▸ **TASK GOAL**:
When the data below is printed, every line must match exactly and the images must be absent.
··········
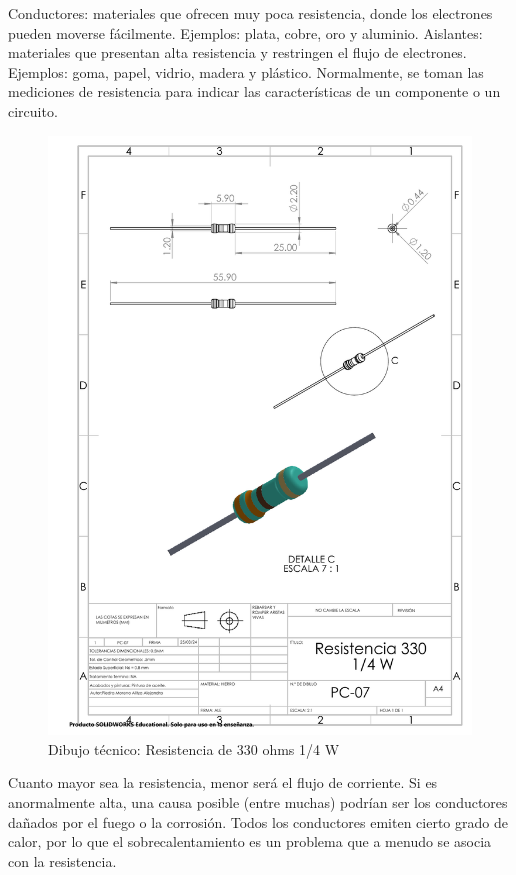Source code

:     Conductores: materiales que ofrecen muy poca resistencia, donde los electrones pueden moverse fácilmente. Ejemplos: plata, cobre, oro y aluminio.
    Aislantes: materiales que presentan alta resistencia y restringen el flujo de electrones. Ejemplos: goma, papel, vidrio, madera y plástico.
    Normalmente, se toman las mediciones de resistencia para indicar las características de un componente o un circuito.
    \begin{figure}[H]
        \centering
        \includegraphics[trim = {7mm 1mm 1mm 1mm},clip,scale=0.4]{22/Img/resistenciaDibujo.PDF}
        \caption{Dibujo técnico: Resistencia de 330 ohms 1/4 W}
        \label{fig:resistencia}
    \end{figure}
    Cuanto mayor sea la resistencia, menor será el flujo de corriente. Si es anormalmente alta, una causa posible (entre muchas) podrían ser los conductores dañados por el fuego o la corrosión. Todos los conductores emiten cierto grado de calor, por lo que el sobrecalentamiento es un problema que a menudo se asocia con la resistencia.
··········
▸ **RESULT**:
Source code

:     Conductores: materiales que ofrecen muy poca resistencia, donde los electrones pueden moverse fácilmente. Ejemplos: plata, cobre, oro y aluminio.
    Aislantes: materiales que presentan alta resistencia y restringen el flujo de electrones. Ejemplos: goma, papel, vidrio, madera y plástico.
    Normalmente, se toman las mediciones de resistencia para indicar las características de un componente o un circuito.
    \begin{figure}[H]
        \centering
        \includegraphics[trim = {7mm 1mm 1mm 1mm},clip,scale=0.4]{22/Img/resistenciaDibujo.PDF}
        \caption{Dibujo técnico: Resistencia de 330 ohms 1/4 W}
        \label{fig:resistencia}
    \end{figure}
    Cuanto mayor sea la resistencia, menor será el flujo de corriente. Si es anormalmente alta, una causa posible (entre muchas) podrían ser los conductores dañados por el fuego o la corrosión. Todos los conductores emiten cierto grado de calor, por lo que el sobrecalentamiento es un problema que a menudo se asocia con la resistencia.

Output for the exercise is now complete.